* _Work instruction_:
Although the records contain pictures, only their text should be repeated, exactly as it stands.

* _Data supplied_:
= Beginning of Section =

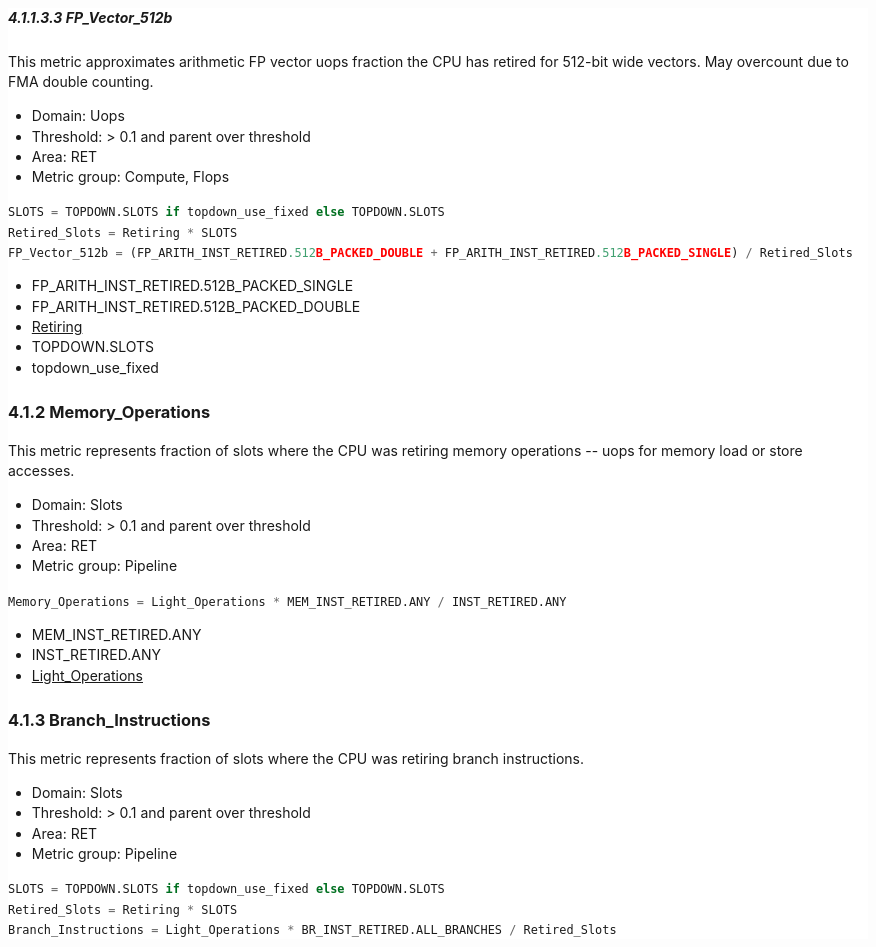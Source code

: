 ##### 4.1.1.3.3 <a id="fp_vector_512b">FP_Vector_512b</a>

This metric approximates arithmetic FP vector uops fraction the CPU has retired for 512-bit wide vectors. May overcount due to FMA double counting.

- Domain: Uops
- Threshold:  > 0.1 and parent over threshold
- Area: RET
- Metric group: Compute, Flops

```python
SLOTS = TOPDOWN.SLOTS if topdown_use_fixed else TOPDOWN.SLOTS
Retired_Slots = Retiring * SLOTS
FP_Vector_512b = (FP_ARITH_INST_RETIRED.512B_PACKED_DOUBLE + FP_ARITH_INST_RETIRED.512B_PACKED_SINGLE) / Retired_Slots
```

- FP_ARITH_INST_RETIRED.512B_PACKED_SINGLE
- FP_ARITH_INST_RETIRED.512B_PACKED_DOUBLE
- [Retiring](#retiring)
- TOPDOWN.SLOTS
- topdown_use_fixed

### 4.1.2 <a id="memory_operations">Memory_Operations</a>

This metric represents fraction of slots where the CPU was retiring memory operations -- uops for memory load or store accesses.

- Domain: Slots
- Threshold:  > 0.1 and parent over threshold
- Area: RET
- Metric group: Pipeline

```python
Memory_Operations = Light_Operations * MEM_INST_RETIRED.ANY / INST_RETIRED.ANY
```

- MEM_INST_RETIRED.ANY
- INST_RETIRED.ANY
- [Light_Operations](#light_operations)

### 4.1.3 <a id="branch_instructions">Branch_Instructions</a>

This metric represents fraction of slots where the CPU was retiring branch instructions.

- Domain: Slots
- Threshold:  > 0.1 and parent over threshold
- Area: RET
- Metric group: Pipeline

```python
SLOTS = TOPDOWN.SLOTS if topdown_use_fixed else TOPDOWN.SLOTS
Retired_Slots = Retiring * SLOTS
Branch_Instructions = Light_Operations * BR_INST_RETIRED.ALL_BRANCHES / Retired_Slots
```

= End of Section =

* _Answer space_:
Source code

: ##### 4.1.1.3.3 <a id="fp_vector_512b">FP_Vector_512b</a>

This metric approximates arithmetic FP vector uops fraction the CPU has retired for 512-bit wide vectors. May overcount due to FMA double counting.

- Domain: Uops
- Threshold:  > 0.1 and parent over threshold
- Area: RET
- Metric group: Compute, Flops

```python
SLOTS = TOPDOWN.SLOTS if topdown_use_fixed else TOPDOWN.SLOTS
Retired_Slots = Retiring * SLOTS
FP_Vector_512b = (FP_ARITH_INST_RETIRED.512B_PACKED_DOUBLE + FP_ARITH_INST_RETIRED.512B_PACKED_SINGLE) / Retired_Slots
```

- FP_ARITH_INST_RETIRED.512B_PACKED_SINGLE
- FP_ARITH_INST_RETIRED.512B_PACKED_DOUBLE
- [Retiring](#retiring)
- TOPDOWN.SLOTS
- topdown_use_fixed

### 4.1.2 <a id="memory_operations">Memory_Operations</a>

This metric represents fraction of slots where the CPU was retiring memory operations -- uops for memory load or store accesses.

- Domain: Slots
- Threshold:  > 0.1 and parent over threshold
- Area: RET
- Metric group: Pipeline

```python
Memory_Operations = Light_Operations * MEM_INST_RETIRED.ANY / INST_RETIRED.ANY
```

- MEM_INST_RETIRED.ANY
- INST_RETIRED.ANY
- [Light_Operations](#light_operations)

### 4.1.3 <a id="branch_instructions">Branch_Instructions</a>

This metric represents fraction of slots where the CPU was retiring branch instructions.

- Domain: Slots
- Threshold:  > 0.1 and parent over threshold
- Area: RET
- Metric group: Pipeline

```python
SLOTS = TOPDOWN.SLOTS if topdown_use_fixed else TOPDOWN.SLOTS
Retired_Slots = Retiring * SLOTS
Branch_Instructions = Light_Operations * BR_INST_RETIRED.ALL_BRANCHES / Retired_Slots
```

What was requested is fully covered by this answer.